Pénuries d’habitations, mises aux normes difficilement réalisable, discriminations, manque de volontarisme politique : pour se loger, les personnes en perte d’autonomie rencontrent nombre de difficultés. Et les conséquences sont dramatiques : pièces inaccessibles, obstacle pour sortir…

Par Claire Ané

 

Jean-François, 55 ans, locataire dans un immeuble dit « inclusif », à Plombière-lès-Dijon (Côte-d’Or), le 11 mai 2023.

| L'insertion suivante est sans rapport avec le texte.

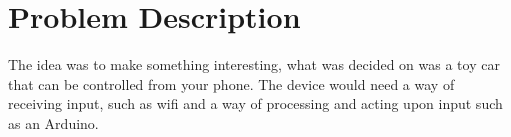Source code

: \section{Problem Description}
\par
The idea was to make something interesting, what was decided on was a toy car that can be controlled from your phone. The device would need a way of receiving input, such as wifi and a way of processing and acting upon input such as an Arduino.
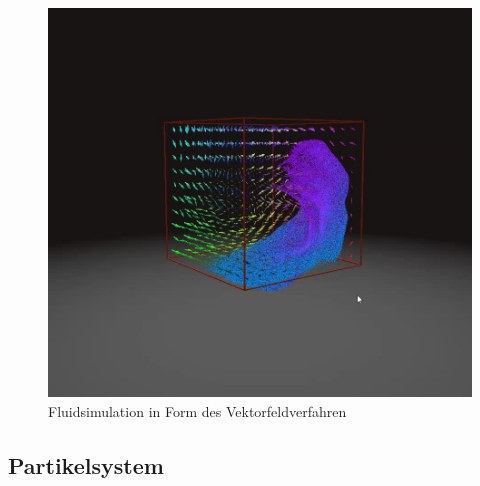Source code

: \documentclass[intern,palatino]{cgBA}
\begin{document}
\begin{figure}[h]
	\centering
	\includegraphics[width=0.7\columnwidth]{Bilder/vektorfeld.jpg}
	\caption[Fluidsimulation in Form des Vektorfeldverfahren \newline Quelle:\url{https://thumbs.gfycat.com/CelebratedElasticHartebeest-poster.jpg}]{Fluidsimulation in Form des Vektorfeldverfahren}
	\label{img:Vertexfeld}
\end{figure}


\subsection{Partikelsystem}\label{partikel}
\end{document}
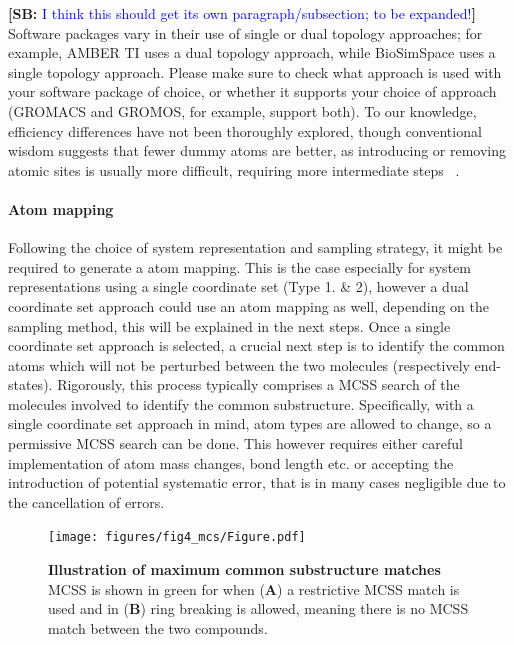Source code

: \documentclass[9pt,bestpractices]{livecoms}
\newcommand{\sbnote}[1]{%
  {\bfseries{}[SB: }%
  {\textcolor{blue}{#1}}{\bfseries{}]}
}
\begin{document}
\sbnote{I think this should get its own paragraph/subsection; to be expanded!} Software packages vary in their use of single or dual topology approaches; for example, AMBER TI uses a dual topology approach, while BioSimSpace uses a single topology approach. Please make sure to check what approach is used with your software package of choice, or whether it supports your choice of approach (GROMACS and GROMOS, for example, support both). 
To our knowledge, efficiency differences have not been thoroughly explored, though conventional wisdom suggests that fewer dummy atoms are better, as introducing or removing atomic sites is usually more difficult, requiring more intermediate steps ~\cite{liu2013lead, mobley2012perspective}.

\paragraph{Atom mapping}
Following the choice of system representation and sampling strategy, it might be required to generate a atom mapping. This is the case especially for system representations using a single coordinate set (Type 1. \& 2), however a dual coordinate set approach could use an atom mapping as well, depending on the sampling method, this will be explained in the next steps.
Once a single coordinate set approach is selected, a crucial next step is to identify the common atoms which will not be perturbed between the two molecules (respectively end-states).
Rigorously, this process typically comprises a MCSS search of the molecules involved to identify the common substructure.
Specifically, with a single coordinate set approach in mind, atom types are allowed to change, so a permissive MCSS search can be done. This however requires either careful implementation of atom mass changes, bond length etc. or accepting the introduction of potential systematic error, that is in many cases negligible due to the cancellation of errors. \cite{ries2024kartograf}

\begin{figure}
    \texttt{[image: figures/fig4\_mcs/Figure.pdf]}
    \caption{\textbf{Illustration of maximum common substructure matches} MCSS is shown in green for when (\textbf{A}) a restrictive MCSS match is used and in (\textbf{B}) ring breaking is allowed, meaning there is no MCSS match between the two compounds.}
    \label{fig:fig_mcss}
\end{figure} 
\end{document}
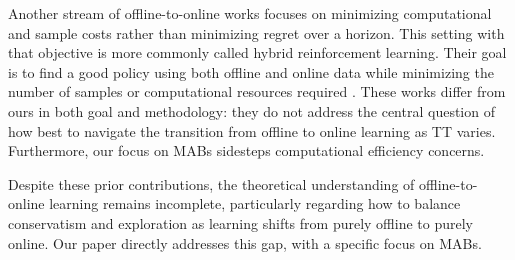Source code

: Another stream of offline-to-online works focuses on minimizing computational and sample costs rather than minimizing regret over a horizon. This setting with that objective is more commonly called hybrid reinforcement learning. Their goal is to find a good policy using both offline and online data while minimizing the number of samples or computational resources required \citep{Song2022-vg,xie2022policyfinetuningbridgingsampleefficient,ball2023efficient,
wagenmaker2023leveraging,Li2023-lv, li2024reward, zhou2023offlinedataenhancedonpolicy}. These works differ from ours in both goal and methodology: they do not address the central question of how best to navigate the transition from offline to online learning as TT varies. Furthermore, our focus on MABs sidesteps computational efficiency concerns.

Despite these prior contributions, the theoretical understanding of offline-to-online learning remains incomplete, particularly regarding how to balance conservatism and exploration as learning shifts from purely offline to purely online. Our paper directly addresses this gap, with a specific focus on MABs.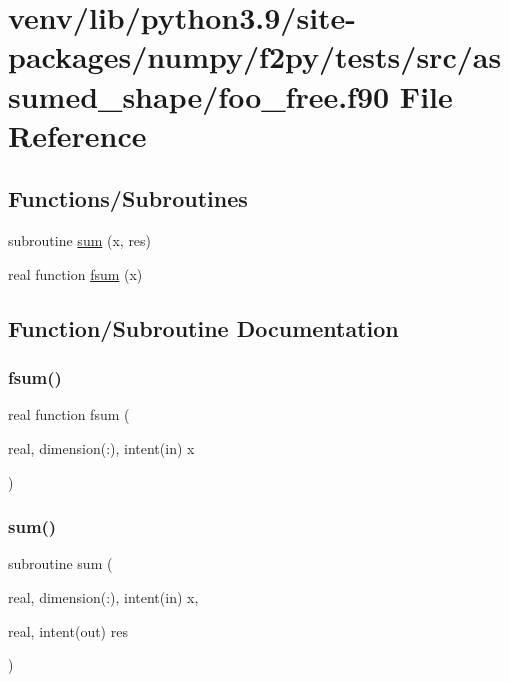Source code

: \hypertarget{assumed__shape_2foo__free_8f90}{}\section{venv/lib/python3.9/site-\/packages/numpy/f2py/tests/src/assumed\+\_\+shape/foo\+\_\+free.f90 File Reference}
\label{assumed__shape_2foo__free_8f90}
\subsection*{Functions/\+Subroutines}
\begin{DoxyCompactItemize}
\item 
subroutine \hyperlink{assumed__shape_2foo__free_8f90_a1c860bb40bf43c289bc16f8634733f9a}{sum} (x, res)
\item 
real function \hyperlink{assumed__shape_2foo__free_8f90_ab73c9f20e5e2edd874331943a2afae89}{fsum} (x)
\end{DoxyCompactItemize}


\subsection{Function/\+Subroutine Documentation}
\mbox{\label{assumed__shape_2foo__free_8f90_ab73c9f20e5e2edd874331943a2afae89}} 
\subsubsection{\texorpdfstring{fsum()}{fsum()}}
{\footnotesize\ttfamily real function fsum (\begin{DoxyParamCaption}\item[{real, dimension(\+:), intent(in)}]{x }\end{DoxyParamCaption})}

\mbox{\label{assumed__shape_2foo__free_8f90_a1c860bb40bf43c289bc16f8634733f9a}} 
\subsubsection{\texorpdfstring{sum()}{sum()}}
{\footnotesize\ttfamily subroutine sum (\begin{DoxyParamCaption}\item[{real, dimension(\+:), intent(in)}]{x,  }\item[{real, intent(out)}]{res }\end{DoxyParamCaption})}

Jean-François, 55 ans, locataire dans un immeuble dit « inclusif », à Plombière-lès-Dijon (Côte-d’Or), le 11 mai 2023. SABRINA DOLIDZE / DIVERGENCE

 

Nabéla Aïssaoui a perdu l’usage de ses jambes dans un accident du travail, il y a neuf ans. Malgré deux relogements et d’importants travaux réalisés par son bailleur social, la quadragénaire ne peut pas utiliser son fauteuil roulant dans son appartement. « Je me déplace en me traînant au sol. Cela m’épuise tellement que je n’ai plus l’énergie de faire de la rééducation. Mon état se dégrade », explique cette ancienne directrice juridique, avant de montrer les autres manquements de ce beau trois-pièces du 15e arrondissement de Paris : la douche, impraticable même avec de l’aide ; le balcon, inaccessible du fait d’une marche ; la porte d’entrée à commande électrique, trop lourde pour qu’elle puisse l’ouvrir à la main en cas d’incendie et de coupure de courant.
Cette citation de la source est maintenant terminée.